Nitekim, Ekim-1912 sonunda Sadrâzam Ahmed Muhtar Paşa da istifa etti.
*
Yeni hükûmeti, İttihadçıların hiç sevmediği Kâmil Paşa kurdu.
Edirne üç aydır Bulgar ordusunun kuşatması altındaydı..
Payitahtın, başkentin İstanbul'dan Anadolu'ya nakli bile konuşulmaya başlanmıştı. Bulgar ordusu Çatalca'ya kadar gelmişti. Diplomasiden başka çıkar yol kalmamıştı. 'Ateşkes' ilân edildi. Taraflar Londra'da masaya oturdular. Bulgarlar Edirne'yi kesinlikle istiyordu.

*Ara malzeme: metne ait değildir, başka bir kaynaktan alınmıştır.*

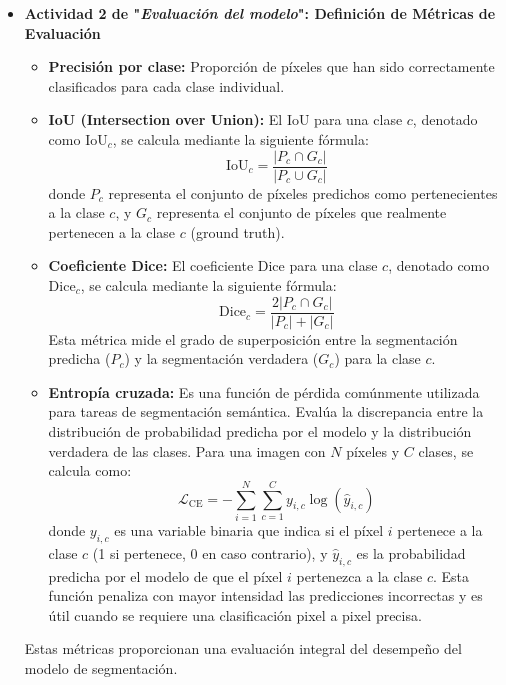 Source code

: \begin{enumerate}
\begin{itemize}
  \item\textbf{Actividad 2 de "\textit{Evaluación del modelo}": Definición de Métricas de Evaluación}
    \begin{itemize}
  \item \textbf{Precisión por clase:} Proporción de píxeles que han sido correctamente clasificados para cada clase individual.

  \item \textbf{IoU (Intersection over Union):} El IoU para una clase $c$, denotado como $\text{IoU}_c$, se calcula mediante la siguiente fórmula:
$$\text{IoU}_c = \frac{|P_c \cap G_c|}{|P_c \cup G_c|}$$
donde $P_c$ representa el conjunto de píxeles predichos como pertenecientes a la clase $c$, y $G_c$ representa el conjunto de píxeles que realmente pertenecen a la clase $c$ (ground truth).

  \item \textbf{Coeficiente Dice:} El coeficiente Dice para una clase $c$, denotado como $\text{Dice}_c$, se calcula mediante la siguiente fórmula:
$$\text{Dice}_c = \frac{2|P_c \cap G_c|}{|P_c| + |G_c|}$$
Esta métrica mide el grado de superposición entre la segmentación predicha ($P_c$) y la segmentación verdadera ($G_c$) para la clase $c$.
 

  \item \textbf{Entropía cruzada:} Es una función de pérdida comúnmente utilizada para tareas de segmentación semántica. Evalúa la discrepancia entre la distribución de probabilidad predicha por el modelo y la distribución verdadera de las clases. Para una imagen con $N$ píxeles y $C$ clases, se calcula como:
$$\mathcal{L}_{\text{CE}} = -\sum_{i=1}^{N} \sum_{c=1}^{C} y_{i,c} \log(\hat{y}_{i,c})$$
donde $y_{i,c}$ es una variable binaria que indica si el píxel $i$ pertenece a la clase $c$ (1 si pertenece, 0 en caso contrario), y $\hat{y}_{i,c}$ es la probabilidad predicha por el modelo de que el píxel $i$ pertenezca a la clase $c$. Esta función penaliza con mayor intensidad las predicciones incorrectas y es útil cuando se requiere una clasificación pixel a pixel precisa.
\end{itemize}

Estas métricas proporcionan una evaluación integral del desempeño del modelo de segmentación.



\end{itemize}
\end{enumerate}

Devletin savaşa devam edecek takati yoktu. 'Duvel-i Muazzama' (Britanya, Fransa, İtalya, Rusya) da Bâb-ı Âli'ye, Balkan devletlerini destekleyen bir nota vermişti. Hükûmet çaresizdi. Edirne'yi hiç olmazsa, uluslararası bir komitenin yönetimine terk etmeye razıydılar.
İttihadçıların harekete geçmesi için ortam uygundu. Öteden beri fırsat kolluyorlardı.
*
Halk, 'Hükûmet'in Edirne'yi Bulgarlara bırakacağı' korkusuyla umudunu yeniden İttihadçılara çevirmeye başlamıştı.
Bu durumu iyi değerlendiren Binbaşı Enver Bey, 23 Ocak 1913 günü öğleden sonra, bir kır at üstünde Bâb-ı Âli'ye doğru yola çıkmıştı. Etrafı, yüzlerce İttihadçı fedaîlerce sarılmıştı.
Enver Bey, ekibiyle Sadrâzamlık (bugünkü İstanbul Valiliği) binasına girince, muhafızlarla Enver Bey ve adamları arasında karşılıklı ateş açıldı ve Sadâret Yaveri ve diğer bazı yetkililer vurularak öldürüldü.
Bu sırada Harbiye Nâzırı Çerkez Nâzım Paşa da odasından çıktı. Binbaşı Enver'i görünce "Ne işiniz var burada?" diyerek ağır sözler söylemeye başladı. İşte o zaman, İttihadçıların en delifişek fedaîlerinden olan Yakub Cemil, Nâzım Paşa'yı bir kurşunla katletti.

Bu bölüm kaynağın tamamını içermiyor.